President Bush, Vice President Richard Cheney, and Cabinet officers have preposterously preached that the threat of al-Qaeda is indistinguishable from that of Hitler, Stalin, Hirohito, or the Soviet Union during the Cold War. The White House soundtrack is that global terrorism threatens the imminent destruction of Western civilization, as if repeat of the Alaric’s sack of Rome in AD 410. were at hand. President Bush further insists that war is afoot whenever a terrorist anywhere in the world threatens an American with harm. In other words, the president will be able to use the threat of terrorism as justification for any nonconstitutional action in the indefinite future.


Notwithstanding the propaganda, the clash with global terrorism is not “war” by any reasonable definition of the term. Al-Qaeda sports no Red Army equivalent, no arsenal of nuclear weapons and delivery vehicles, no team of first-rate scientists to develop new weapons systems, no economy or national resources capable of supporting full-scale conflict. Moreover, 9/11 did not threaten the United States’ sovereignty or republican form of government. On 9/11, terrorists murdered 3,000, but there have been no additional terrorist-related casualties in the United States for more than five years. Americans today do not feel at war as they did in World War II or even during the Cold War with its crises over Cuba and Berlin. Meanwhile, there have been approximately 100,000 domestic murders during the past five years without any suggestion that the nation is at war with would-be murderers justifying the employment of emergency powers that shortchange due process.

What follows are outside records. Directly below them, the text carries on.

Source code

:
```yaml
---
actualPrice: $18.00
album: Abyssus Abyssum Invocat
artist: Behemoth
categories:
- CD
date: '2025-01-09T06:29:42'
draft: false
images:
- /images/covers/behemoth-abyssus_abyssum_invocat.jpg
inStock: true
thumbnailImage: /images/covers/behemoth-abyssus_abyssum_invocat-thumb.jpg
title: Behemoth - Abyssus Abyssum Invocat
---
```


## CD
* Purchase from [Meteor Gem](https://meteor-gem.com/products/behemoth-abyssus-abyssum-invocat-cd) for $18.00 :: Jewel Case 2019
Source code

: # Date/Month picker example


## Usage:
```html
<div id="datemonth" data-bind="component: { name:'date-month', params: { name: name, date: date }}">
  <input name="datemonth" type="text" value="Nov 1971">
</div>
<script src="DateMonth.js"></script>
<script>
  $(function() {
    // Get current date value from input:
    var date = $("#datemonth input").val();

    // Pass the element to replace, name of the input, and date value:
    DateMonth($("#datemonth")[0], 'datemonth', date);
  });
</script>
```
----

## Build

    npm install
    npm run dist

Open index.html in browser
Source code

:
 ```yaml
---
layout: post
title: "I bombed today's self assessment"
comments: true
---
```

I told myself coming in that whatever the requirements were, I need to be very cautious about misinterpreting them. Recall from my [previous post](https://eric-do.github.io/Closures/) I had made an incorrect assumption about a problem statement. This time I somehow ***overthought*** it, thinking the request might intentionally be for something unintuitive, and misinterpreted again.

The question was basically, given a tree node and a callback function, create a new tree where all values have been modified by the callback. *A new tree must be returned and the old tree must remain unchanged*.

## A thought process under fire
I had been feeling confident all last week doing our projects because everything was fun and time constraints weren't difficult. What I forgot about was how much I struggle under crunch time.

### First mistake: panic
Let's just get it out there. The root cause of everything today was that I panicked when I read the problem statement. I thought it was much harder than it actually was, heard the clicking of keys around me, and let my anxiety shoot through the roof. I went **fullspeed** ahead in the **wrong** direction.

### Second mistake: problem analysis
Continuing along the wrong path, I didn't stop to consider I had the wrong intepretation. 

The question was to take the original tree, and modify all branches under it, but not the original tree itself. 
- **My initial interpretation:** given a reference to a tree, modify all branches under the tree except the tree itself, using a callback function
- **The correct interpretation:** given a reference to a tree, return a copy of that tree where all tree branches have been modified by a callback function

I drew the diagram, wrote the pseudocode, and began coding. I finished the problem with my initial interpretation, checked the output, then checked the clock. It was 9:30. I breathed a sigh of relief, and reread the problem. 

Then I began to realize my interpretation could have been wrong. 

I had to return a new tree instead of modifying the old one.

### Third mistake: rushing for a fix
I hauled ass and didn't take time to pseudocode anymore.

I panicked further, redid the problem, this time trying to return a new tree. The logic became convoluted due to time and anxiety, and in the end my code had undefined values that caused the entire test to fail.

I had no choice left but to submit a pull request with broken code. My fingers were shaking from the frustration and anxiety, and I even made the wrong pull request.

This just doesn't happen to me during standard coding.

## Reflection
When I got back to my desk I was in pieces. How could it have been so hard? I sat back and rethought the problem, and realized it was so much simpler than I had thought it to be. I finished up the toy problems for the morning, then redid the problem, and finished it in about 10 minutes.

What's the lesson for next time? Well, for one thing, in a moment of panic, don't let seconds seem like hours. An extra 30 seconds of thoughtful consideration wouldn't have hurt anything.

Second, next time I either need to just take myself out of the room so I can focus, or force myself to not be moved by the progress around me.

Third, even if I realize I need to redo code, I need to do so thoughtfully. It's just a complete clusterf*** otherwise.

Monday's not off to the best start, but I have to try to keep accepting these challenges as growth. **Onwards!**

Federal courts should not defer, as Posner and Vemueule urge, to President Bush’s pronouncement that 9/11 propelled the nation into a perpetual “war” with international terrorism. Nor should they defer to his corresponding assertions of emergency powers: the National Security Agency’s warrantless electronic surveillance program targeting American citizens on American soil in contravention of the Foreign Intelligence Surveillance Act of 1978; an open-ended definition of unlawful enemy combatant to include persons who would sew Osama a pair of britches; Combatant Status Review Tribunals denuded of due process to determine whether Guantanamo Bay detainees are genuine terrorists; the invocation of the State Secrets Privilege to dismiss suits alleging violations of constitutional rights; or the assertion of executive privilege to deny Congress information necessary for oversight of intelligence collection programs.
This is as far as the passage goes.